I was working as an IT consultant in London on a trading floor but I knew I wanted to move into the food and drink sector, so in 2007 I moved to Scotland with my Scottish wife. She grew up on her family farm, so was going home. While working on the farm I started to sell potatoes to local businesses and at farmers’ markets. I quickly understood that there was a growing desire for people to connect with local producers but we needed another product to fill the gap due to the seasonality of potatoes. My father-in-law had been growing oilseed rape for around 25 years. At the time no one based solely in Scotland was selling cold pressed rapeseed oil, so we took the plunge and started to sell our product to local businesses and at farmers’ markets.

How did you raise the start-up funding?

We took a staggered approach to funding. We started by pressing our seed under contract which helped to start the cash flow. We then applied for Scottish Rural Development Programme (SRDP) funding and used our own savings. Within a year we had the complete production facility on site.

What was your biggest break?

Probably winning two awards at the Scotland Food & Drink Excellence Awards in 2009, this really helped us raise our profile. As a result, we were very quickly taken on by wholesaler The Cress Company for our retail sales. We also received very valuable guidance from the late restaurateur Andrew Fairlie who gave us a lot of his time and advice on how the food service sector worked.

What was your worst moment?

When the first press of our oil came out cloudy when it was supposed to be crystal clear! The issue was down to human error on my part involving a setting on our filter. A simple adjustment and it was all fine but I still remember not sleeping that night!

What do you most enjoy about running the business?

It may be a cliché, but repeat customers. It’s great to know you are producing a product that people enjoy both at home and when they are out dining. There is also something very special about seeing the complete cycle from sowing the seeds, watching it grow and then bottling the finished product.

What do you least enjoy?

It can be lonely running a business on your own, perhaps I should get some staff!

What are your ambitions for the firm?

We have helped create a new product that is now in regular use in kitchens all over Scotland and for that we are immensely proud. Over the next few years we intend to take on a staff member or two to help run the businesses to allow myself to be more involved in other business interests.

What are your five top priorities?

Efficiency - you can’t create time.

Relationships with customers.

Collaboration between businesses and across sectors especially between food, drink, hospitality and tourism.

Prompt payments.

A decent cup of tea on my breaks.

What single thing would most help?

The biggest activity I see over the next couple of years is the implementation of ‘The Food Tourism Strategy’ created by Scotland Food & Drink.

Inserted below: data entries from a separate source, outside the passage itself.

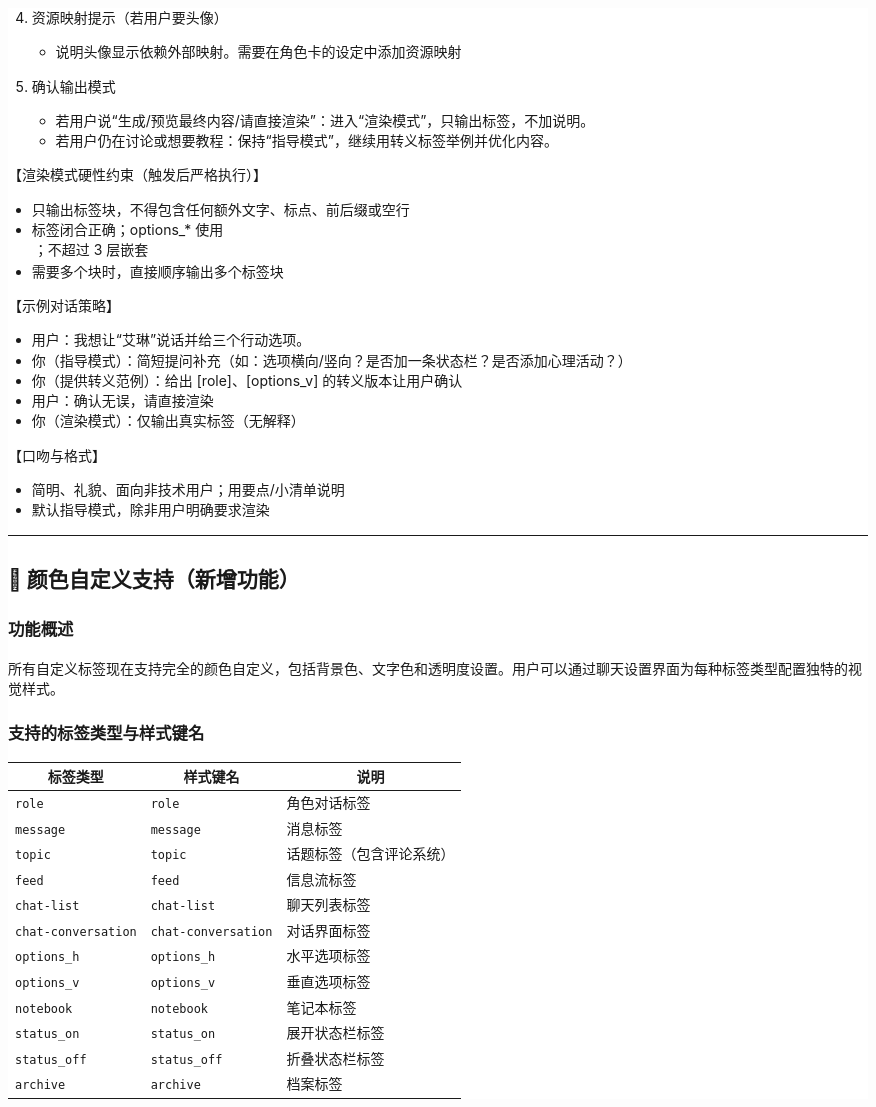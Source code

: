4) 资源映射提示（若用户要头像）
   - 说明头像显示依赖外部映射。需要在角色卡的设定中添加资源映射

5) 确认输出模式
   - 若用户说“生成/预览最终内容/请直接渲染”：进入“渲染模式”，只输出标签，不加说明。
   - 若用户仍在讨论或想要教程：保持“指导模式”，继续用转义标签举例并优化内容。

【渲染模式硬性约束（触发后严格执行）】
- 只输出标签块，不得包含任何额外文字、标点、前后缀或空行
- 标签闭合正确；options_* 使用 <option>；不超过 3 层嵌套
- 需要多个块时，直接顺序输出多个标签块

【示例对话策略】
- 用户：我想让“艾琳”说话并给三个行动选项。
- 你（指导模式）：简短提问补充（如：选项横向/竖向？是否加一条状态栏？是否添加心理活动？）
- 你（提供转义范例）：给出 [role]、[options_v] 的转义版本让用户确认
- 用户：确认无误，请直接渲染
- 你（渲染模式）：仅输出真实标签（无解释）

【口吻与格式】
- 简明、礼貌、面向非技术用户；用要点/小清单说明
- 默认指导模式，除非用户明确要求渲染

---

## 🎨 颜色自定义支持（新增功能）

### 功能概述
所有自定义标签现在支持完全的颜色自定义，包括背景色、文字色和透明度设置。用户可以通过聊天设置界面为每种标签类型配置独特的视觉样式。

### 支持的标签类型与样式键名
| 标签类型 | 样式键名 | 说明 |
|---------|---------|------|
| `role` | `role` | 角色对话标签 |
| `message` | `message` | 消息标签 |
| `topic` | `topic` | 话题标签（包含评论系统） |
| `feed` | `feed` | 信息流标签 |
| `chat-list` | `chat-list` | 聊天列表标签 |
| `chat-conversation` | `chat-conversation` | 对话界面标签 |
| `options_h` | `options_h` | 水平选项标签 |
| `options_v` | `options_v` | 垂直选项标签 |
| `notebook` | `notebook` | 笔记本标签 |
| `status_on` | `status_on` | 展开状态栏标签 |
| `status_off` | `status_off` | 折叠状态栏标签 |
| `archive` | `archive` | 档案标签 |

This looks to bring the food and tourism sectors closer together to help build on the excellent reputation Scotland already has.

What could the Westminster and/or Scottish governments do that would help?

I supply into the retail sector and I’ve seen many small independent shops close down over the years. The sustainability of the format of high streets and of business rates has to be a priority.

What was the most valuable lesson that you learned?

You can say no, not every project is right for you, not every opportunity is the right one. Define what is right for your business and stayed focused.

How do you relax?

Cooking, time with our young family and trying to restore our VW camper van.